[Collected data]
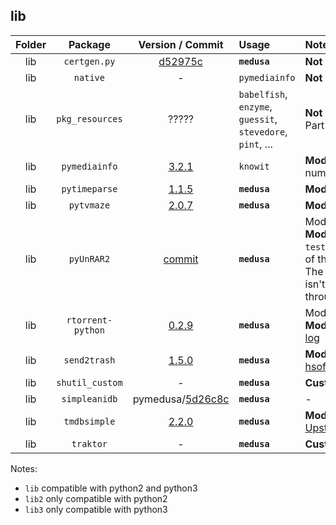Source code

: ## lib
 Folder  |  Package  |  Version / Commit  | Usage | Notes
:------: | :-------: | :----------------: | :---- | :----
lib | `certgen.py` | [d52975c](https://github.com/pyca/pyopenssl/blob/d52975cef3a36e18552aeb23de7c06aa73d76454/examples/certgen.py) | **`medusa`** | **Not a package**
lib | `native` | - | `pymediainfo` | **Not a package**
lib | `pkg_resources` | ????? | `babelfish`, `enzyme`, `guessit`, `stevedore`, `pint`, ... | **Not a package**<br>Part of `setuptools`
lib | `pymediainfo` | [3.2.1](https://pypi.org/project/pymediainfo/3.2.1/) | `knowit` | **Modified**: Version number fixed
lib | `pytimeparse` | [1.1.5](https://pypi.org/project/pytimeparse/1.1.5/) | **`medusa`** | **Modified**: [#1792](https://github.com/pymedusa/Medusa/pull/1792)
lib | `pytvmaze` | [2.0.7](https://pypi.org/project/pytvmaze/2.0.7/) | **`medusa`** | **Modified**: [#1706](https://github.com/pymedusa/Medusa/pull/1706)
lib | `pyUnRAR2` | [commit](https://github.com/kyegupov/py-unrar2/tree/186a4c1feb9ef3d96a2331f8fb3ebf88036e15e5) | **`medusa`** | Module: `unrar2`<br>**Modified**: [#5096](https://github.com/pymedusa/Medusa/pull/5096)<br>`test.rar` is not part of the package<br>The `UnRARDLL` folder isn't installed through `pip`
lib | `rtorrent-python` | [0.2.9](https://pypi.org/project/rtorrent-python/0.2.9/) | **`medusa`** | Module: `rtorrent`<br>**Modified**: [commit log](https://github.com/pymedusa/Medusa/commits/master/lib/rtorrent)
lib | `send2trash` | [1.5.0](https://pypi.org/project/Send2Trash/1.5.0/) | **`medusa`** | **Modified**: Applied [hsoft/send2trash#33](https://github.com/hsoft/send2trash/pull/33)
lib | `shutil_custom` | - | **`medusa`** | **Custom**
lib | `simpleanidb` | pymedusa/[5d26c8c](https://github.com/pymedusa/simpleanidb/tree/5d26c8c146891225c05651821ef34ced0c118221) | **`medusa`** | -
lib | `tmdbsimple` | [2.2.0](https://pypi.org/project/tmdbsimple/2.2.0/) | **`medusa`** | **Modified**: [#4026](https://github.com/pymedusa/Medusa/pull/4026) -- [Upstream PR](https://github.com/celiao/tmdbsimple/pull/52)
lib | `traktor` | - | **`medusa`** | **Custom**

Notes:
 - `lib` compatible with python2 and python3
 - `lib2` only compatible with python2
 - `lib3` only compatible with python3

What the task asks: Working from the entries above, filter out every line that lacks "with" and copy what remains.

Result for this task:
 - `lib` compatible with python2 and python3
 - `lib2` only compatible with python2
 - `lib3` only compatible with python3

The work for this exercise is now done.